Here, as in Doe, Morgan Roe was in his parents' custody before the expiration of the six-month notice period. In addition, plaintiffs explain that Roe actually informed his mother about the alleged sexual misconduct. Plaintiffs' counsel "opines" that Roe's mother initially decided not to tell Roe's father for fear that he would "take the law into his own hands." Pls.' Reply to D.C. at 2 n.2. But whatever the reasons for Roe's mother's delay or her failure to provide notice herself, Doe still controls. Section 12-309 is not unconstitutional as applied to Roe.
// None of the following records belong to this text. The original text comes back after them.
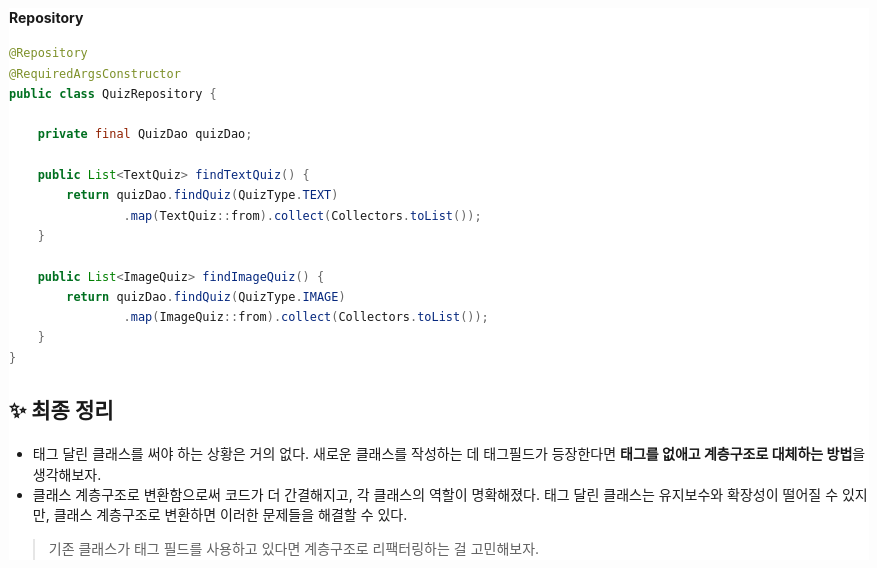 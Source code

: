 


**Repository**

```java
@Repository
@RequiredArgsConstructor
public class QuizRepository {

    private final QuizDao quizDao;

    public List<TextQuiz> findTextQuiz() {
        return quizDao.findQuiz(QuizType.TEXT)
                .map(TextQuiz::from).collect(Collectors.toList());
    }

    public List<ImageQuiz> findImageQuiz() {
        return quizDao.findQuiz(QuizType.IMAGE)
                .map(ImageQuiz::from).collect(Collectors.toList());
    }
}
```



## **✨** 최종 정리

* 태그 달린 클래스를 써야 하는 상황은 거의 없다. 새로운 클래스를 작성하는 데 태그필드가 등장한다면 **태그를 없애고 계층구조로 대체하는 방법**을 생각해보자.&#x20;
* 클래스 계층구조로 변환함으로써 코드가 더 간결해지고, 각 클래스의 역할이 명확해졌다. 태그 달린 클래스는 유지보수와 확장성이 떨어질 수 있지만, 클래스 계층구조로 변환하면 이러한 문제들을 해결할 수 있다.

> 기존 클래스가 태그 필드를 사용하고 있다면 계층구조로 리팩터링하는 걸 고민해보자.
Accordingly, the Court denies plaintiffs' motion for leave to add the tort claims in Counts III and IV against the District of Columbia because they are barred by section 12-309 and thus would be futile.
D. Plaintiffs' tort claims against individual defendants
This leaves plaintiffs' efforts to add tort claims against individual defendants in Counts III and IV. As explained above, plaintiffs have acknowledged that many of the listed individuals are not proper defendants. Accordingly, because those individuals are not proper and suit against the District is barred by section 12-309, plaintiffs are left with Mann and Anderson, the school's principal and vice principal, as individual defendants in Count III and Reginald Wilson in Count IV. The Court will address those claims in turn.
1. Count III
Count III really constitutes two separate claims: negligent hiring, supervision and retention, and negligent infliction of emotional distress. Plaintiffs allege in the proposed second amended complaint that as school administrators, Mann and Anderson owed the children of John Eaton Elementary School a duty of care to be free from sexual misconduct. Prop. Second Am. Compl. ¶ 235. They contend that Mann and Anderson were legally required to report Doe's allegations of Wilson's sexual misconduct under District of Columbia Code § 4-1321.02. Id. ¶ 240-42. And they allege that Mann and Anderson breached that duty by failing to run a background check on Wilson, ignoring and failing to report Doe's claims to the police, and renewing Wilson's contract the following year. Id. ¶¶ 238, 243, 245.
District of Columbia case law appears to consider claims of negligent hiring, supervision, and retention together, see Blair v. District of Columbia, , -- A.3d --, 2018 WL 3651395, at *11 (D.C. Aug. 2, 2018), and "does not appear to distinguish between negligent supervision and retention," Islar v. Whole Foods Mkt. Grp., Inc., 217 F. Supp. 3d 261, 265 n.1 (D.D.C. 2016) (citing Phelan v. City of Mount Rainier, 805 A.2d 930, 937 (D.C. 2002)). --------
Defendants contend that these tort claims are futile because plaintiffs' reports to the school officials were too "vague" to plausibly invoke the mandatory-reporting requirements in section 4-1321.02. D.C. Opp'n at 8. The Court disagrees.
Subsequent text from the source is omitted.